そして、"生きがい"と"自信"を皆様方の心の栄養にしていただきたいのです。
一人で悩まず、無理せず訴えてください。頑張りすぎないことです。

 今年9月末に介護従事者の昨年度の平均年収が約206万円だったというニュースが流れました。国税庁の調査による昨年度の民間企業で働く人の平均年収は約406万円だそうですから、その差は歴然としています。
 介護される側の方にとっての心地良い介護をするためには、信念だけで、あるいは理想論ばかりでは十分なことはできないでしょう。
 介護をする方にとっては、心に余裕を持ち、体に栄養を与え、いつも笑顔で健康でなければ、本当に心に寄り添う介護をすることは厳しいのではないかと思います。しかし、"心に寄り添う"ということは過剰、過度なサービスをいうものではありません。先ほどアフラックの例を話しましたがちょっとした心遣い、心の琴線に触れるような気遣い、心遣いと考えてください。
 現場をご存知の皆様方の生き様が、また皆様方が発信する提案、提言が大きなエネルギーになり、環境を変えていく後押しになることは間違いありません。
 一日も早く皆様方の処遇も改善され、少しでもゆとりを持って働くことができる環境が出来上がることを切に願っております。

(2)「大切にされること」の大切さ
 私どもアフラックの社員がお客様に接する時に、私はその心得をいつも次のように言っております。"あなたたちは自分の仕事に対して、「生きがい」を持っているか"と。「生きがい」を持って仕事をするためには全員が本当にその企業で大切にされることが大切です。大切にされていないと本当の笑顔を作ることができません。
 またお客様に対しても良い印象を与えられないのです。お客様はその会社の社員から、どの程度の経営者が、どんなことをしているのかということを読み取ります。経営者の志が顔に表情に表れるからです。
 ですから経営者側も本物の笑顔を作っていただけるよう社員、従業員の方を大切にする努力をしなければならないのです。
 神成理事長が率いておられるグループの方々は皆様、理事長の強いリーダーシップのもと、志を十分理解されて活動・活躍をされていらっしゃるものと思います。皆様方も大切にされて日々お仕事をされているでしょうから、本物の笑顔を作れるはずです。自然と笑顔になるのです。
 使命感を持つと、仕事に対する誇りもでてきます。
神成理事長が仰る「感動介護」の原点である心に寄り添う介護こそ相手の方に安心を与え、希望の光を灯すものであると思っております。
 そして、大切なことは相手を敬うことで互いの信頼が深まる、ということです。このことは会社においても、家庭においても、どこにあっても同じことが言えるでしょう。

(3)心からの「ありがとう」
 皆様方は心をこめて介護した方から「ありがとう!」と言われて、仕事の疲れも忘れ、心から「良かった!」と心が温かくなったことが何度もあると思います。こんな一言がお互いの信頼関係を築き、高めあうのです。

おわりに

 私たちは今、社会の中で「人を愛すること」「慈しむこと」「思いやること」などを見失い、人間的な心を忘れ、疲弊し、道を外し、どこに向かうべきか見失ってさまよっていることすら気づかない忙しさにあるように思います。
 時々立ち止まって静かになって心の声を聴く習慣を是非、身に付けていただきたいと思います。

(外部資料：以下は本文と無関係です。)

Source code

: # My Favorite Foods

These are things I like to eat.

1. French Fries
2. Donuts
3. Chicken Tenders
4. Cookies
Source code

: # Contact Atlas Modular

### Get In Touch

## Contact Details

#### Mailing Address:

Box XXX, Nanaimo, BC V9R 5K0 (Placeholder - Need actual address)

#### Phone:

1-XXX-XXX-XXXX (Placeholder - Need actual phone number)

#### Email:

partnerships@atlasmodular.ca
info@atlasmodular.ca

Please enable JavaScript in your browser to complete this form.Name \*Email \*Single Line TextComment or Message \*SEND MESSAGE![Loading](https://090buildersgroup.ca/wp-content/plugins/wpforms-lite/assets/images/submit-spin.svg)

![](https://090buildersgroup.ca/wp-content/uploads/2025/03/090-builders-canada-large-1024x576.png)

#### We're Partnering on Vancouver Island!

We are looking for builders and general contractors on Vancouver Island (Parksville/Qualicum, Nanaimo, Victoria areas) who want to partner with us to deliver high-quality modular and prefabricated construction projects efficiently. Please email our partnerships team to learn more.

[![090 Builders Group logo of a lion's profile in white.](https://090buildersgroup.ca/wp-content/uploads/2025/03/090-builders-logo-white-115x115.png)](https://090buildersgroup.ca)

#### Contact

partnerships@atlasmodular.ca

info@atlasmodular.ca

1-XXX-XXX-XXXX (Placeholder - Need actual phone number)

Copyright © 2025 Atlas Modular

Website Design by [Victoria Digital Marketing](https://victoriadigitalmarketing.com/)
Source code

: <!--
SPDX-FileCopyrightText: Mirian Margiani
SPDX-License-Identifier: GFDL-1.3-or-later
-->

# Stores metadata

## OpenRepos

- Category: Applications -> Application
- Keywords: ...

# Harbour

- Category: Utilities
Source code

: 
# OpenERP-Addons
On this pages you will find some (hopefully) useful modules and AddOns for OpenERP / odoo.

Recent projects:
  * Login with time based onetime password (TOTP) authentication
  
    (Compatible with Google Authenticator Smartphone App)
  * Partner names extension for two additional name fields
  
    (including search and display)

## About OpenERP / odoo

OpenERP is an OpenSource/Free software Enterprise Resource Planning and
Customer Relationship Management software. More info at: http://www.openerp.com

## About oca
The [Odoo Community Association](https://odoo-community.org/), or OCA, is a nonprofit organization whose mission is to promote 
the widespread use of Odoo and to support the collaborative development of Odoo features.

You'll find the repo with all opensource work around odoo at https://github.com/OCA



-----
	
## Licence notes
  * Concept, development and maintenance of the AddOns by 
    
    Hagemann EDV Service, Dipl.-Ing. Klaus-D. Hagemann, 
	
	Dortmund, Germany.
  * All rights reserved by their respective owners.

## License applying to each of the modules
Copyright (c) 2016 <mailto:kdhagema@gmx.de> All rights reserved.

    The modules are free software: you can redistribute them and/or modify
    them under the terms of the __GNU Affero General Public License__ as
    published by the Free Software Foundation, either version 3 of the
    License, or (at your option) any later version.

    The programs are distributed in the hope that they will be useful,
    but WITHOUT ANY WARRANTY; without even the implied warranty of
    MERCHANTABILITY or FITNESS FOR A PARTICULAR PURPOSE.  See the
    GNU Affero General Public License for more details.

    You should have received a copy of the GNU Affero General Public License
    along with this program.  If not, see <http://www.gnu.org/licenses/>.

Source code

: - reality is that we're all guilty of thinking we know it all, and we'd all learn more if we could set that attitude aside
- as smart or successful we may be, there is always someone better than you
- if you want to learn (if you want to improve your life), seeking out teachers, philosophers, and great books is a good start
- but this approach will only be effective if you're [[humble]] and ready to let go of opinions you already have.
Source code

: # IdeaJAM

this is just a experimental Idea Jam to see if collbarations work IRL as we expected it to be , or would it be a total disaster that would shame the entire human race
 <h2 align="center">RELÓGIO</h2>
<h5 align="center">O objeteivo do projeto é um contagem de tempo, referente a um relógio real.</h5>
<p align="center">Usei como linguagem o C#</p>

・ 静かに心を落ち着かせ、自分の心の中から自然と湧き上がってくる声に耳を傾け、生きる上でのヒントを得る時間を持ちたいものです。
毎日の忙しい日常からちょっと離れて少しの時間でも結構ですから。

・ 自分の心の声に耳を澄ますこと
そして人に尽くす思いやりの心にこそ真の答えと調和があるのです。

・ いつかではなく「いつも」「今」できること自分の意識を転換させ、理論だけでなく、アクションを起すことです。
継続することの大切さをわかってください。

 最後に今日は介護を学んでおられる学生さんも参加されていると伺っております。皆様方が志した尊い道を是非途中で投げ出さずに全うしていただきたい。
 厳しいこともたくさんあろうと思いますが、多くの先輩方に学んで、心に寄り添う介護ができるプロフェッショナルになっていただきたいと思います。皆様方の今後のご活躍に心から期待しております。